Menko Polkam Dampingi Wapres Tinjau Bandara dan Pelabuhan Nabire, Dorong Konektivitas Papua Tengah

Menteri Koordinator Bidang Politik dan Keamanan, Jenderal TNI (Purn.) Djamari Chaniago, mendampingi Wakil Presiden Gibran Rakabuming Raka meninjau pengembangan Bandara Douw Aturure dan Pelabuhan Nabire di Kabupaten Nabire, Papua Tengah, Senin (20/4/2026).
Menteri Koordinator Bidang Politik dan Keamanan, Jenderal TNI (Purn.) Djamari Chaniago, mendampingi Wakil Presiden Gibran Rakabuming Raka meninjau pengembangan Bandara Douw Aturure dan Pelabuhan Nabire di Kabupaten Nabire, Papua Tengah, Senin (20/4/2026).

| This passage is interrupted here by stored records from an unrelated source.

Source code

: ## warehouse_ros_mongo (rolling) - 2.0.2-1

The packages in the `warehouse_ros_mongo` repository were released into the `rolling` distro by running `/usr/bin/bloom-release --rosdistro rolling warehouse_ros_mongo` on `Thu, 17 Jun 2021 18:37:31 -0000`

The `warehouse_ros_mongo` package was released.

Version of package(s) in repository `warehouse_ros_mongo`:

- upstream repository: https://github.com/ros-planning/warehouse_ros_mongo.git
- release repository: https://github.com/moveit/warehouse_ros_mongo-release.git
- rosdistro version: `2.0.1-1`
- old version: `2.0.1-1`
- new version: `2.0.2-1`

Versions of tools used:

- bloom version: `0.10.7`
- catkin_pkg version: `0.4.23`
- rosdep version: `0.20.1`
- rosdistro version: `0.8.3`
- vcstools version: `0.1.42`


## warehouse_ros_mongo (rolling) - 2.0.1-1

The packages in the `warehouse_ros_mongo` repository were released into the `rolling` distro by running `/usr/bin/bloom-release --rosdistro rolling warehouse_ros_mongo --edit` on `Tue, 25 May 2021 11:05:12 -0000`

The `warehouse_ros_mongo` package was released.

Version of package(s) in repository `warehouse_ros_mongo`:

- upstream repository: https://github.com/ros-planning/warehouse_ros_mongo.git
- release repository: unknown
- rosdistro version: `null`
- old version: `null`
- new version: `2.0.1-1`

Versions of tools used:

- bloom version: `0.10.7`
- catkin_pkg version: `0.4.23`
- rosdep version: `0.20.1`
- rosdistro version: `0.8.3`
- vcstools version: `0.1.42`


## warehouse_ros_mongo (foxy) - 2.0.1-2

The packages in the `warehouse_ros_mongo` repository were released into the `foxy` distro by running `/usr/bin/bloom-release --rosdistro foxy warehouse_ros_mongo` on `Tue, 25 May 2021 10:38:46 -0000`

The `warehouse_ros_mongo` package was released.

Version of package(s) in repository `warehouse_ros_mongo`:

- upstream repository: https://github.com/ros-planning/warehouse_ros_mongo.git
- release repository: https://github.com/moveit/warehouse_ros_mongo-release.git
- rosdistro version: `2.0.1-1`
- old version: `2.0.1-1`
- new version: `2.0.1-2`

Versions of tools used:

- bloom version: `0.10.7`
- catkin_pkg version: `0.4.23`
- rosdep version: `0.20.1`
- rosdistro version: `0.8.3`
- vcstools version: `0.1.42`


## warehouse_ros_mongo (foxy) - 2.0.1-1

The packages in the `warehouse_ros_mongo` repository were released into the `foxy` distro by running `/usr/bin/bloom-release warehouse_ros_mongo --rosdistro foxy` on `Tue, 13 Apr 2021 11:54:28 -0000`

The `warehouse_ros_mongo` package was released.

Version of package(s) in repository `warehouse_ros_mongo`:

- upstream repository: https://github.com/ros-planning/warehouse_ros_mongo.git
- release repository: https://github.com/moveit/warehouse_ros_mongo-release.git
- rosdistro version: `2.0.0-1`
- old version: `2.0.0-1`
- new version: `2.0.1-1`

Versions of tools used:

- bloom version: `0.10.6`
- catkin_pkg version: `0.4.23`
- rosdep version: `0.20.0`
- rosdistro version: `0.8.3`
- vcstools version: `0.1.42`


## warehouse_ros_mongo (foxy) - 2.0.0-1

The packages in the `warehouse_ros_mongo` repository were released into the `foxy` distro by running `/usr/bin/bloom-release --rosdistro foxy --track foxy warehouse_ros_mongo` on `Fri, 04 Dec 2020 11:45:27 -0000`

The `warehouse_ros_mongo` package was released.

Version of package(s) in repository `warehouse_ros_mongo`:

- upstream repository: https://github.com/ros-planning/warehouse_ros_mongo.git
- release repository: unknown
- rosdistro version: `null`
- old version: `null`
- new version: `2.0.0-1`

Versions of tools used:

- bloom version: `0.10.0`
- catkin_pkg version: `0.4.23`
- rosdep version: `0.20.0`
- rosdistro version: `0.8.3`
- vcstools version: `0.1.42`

NABIRE, Tualnews.com  — Menteri Koordinator Bidang Politik dan Keamanan, Jenderal TNI (Purn.) Djamari Chaniago, mendampingi Wakil Presiden Gibran Rakabuming Raka meninjau pengembangan Bandara Douw Aturure dan Pelabuhan Nabire di Kabupaten Nabire, Papua Tengah, Senin (20/4/2026).

Peninjauan ini merupakan tindak lanjut arahan Presiden Prabowo Subianto untuk mempercepat pembangunan infrastruktur strategis guna memperkuat konektivitas dan pemerataan pembangunan di kawasan timur Indonesia.

Dalam kunjungan ke Bandara Douw Aturure, Wapres meninjau kesiapan fasilitas serta rencana pengembangan bandara yang kini menjadi simpul mobilitas utama Papua Tengah.

Kepala Bidang Penerbangan Dinas Perhubungan Provinsi Papua Tengah, Samuel Ricky Rantelimbong, menjelaskan bandara yang dikelola UPBU Kelas II Nabire tersebut telah memiliki fasilitas sisi udara dan darat, mulai dari runway, apron, taxiway, terminal penumpang hingga terminal kargo.

Seiring meningkatnya kebutuhan penerbangan setelah Nabire ditetapkan sebagai ibu kota provinsi, runway bandara telah diperpanjang dari 1.600 meter menjadi 2.500 meter.

Perpanjangan ini memungkinkan pesawat berbadan lebih besar mendarat.

Namun, sejumlah fasilitas masih mengacu pada standar pesawat ATR sehingga diperlukan pengembangan lanjutan, seperti perluasan terminal, pelebaran runway, penambahan apron, pembangunan garbarata, serta peningkatan fasilitas keselamatan termasuk mobil pemadam kebakaran berstandar pesawat berbadan besar.

Wapres menekankan percepatan pengembangan bandara agar mampu mengimbangi pertumbuhan kebutuhan transportasi udara sekaligus membuka akses ekonomi baru di Papua Tengah.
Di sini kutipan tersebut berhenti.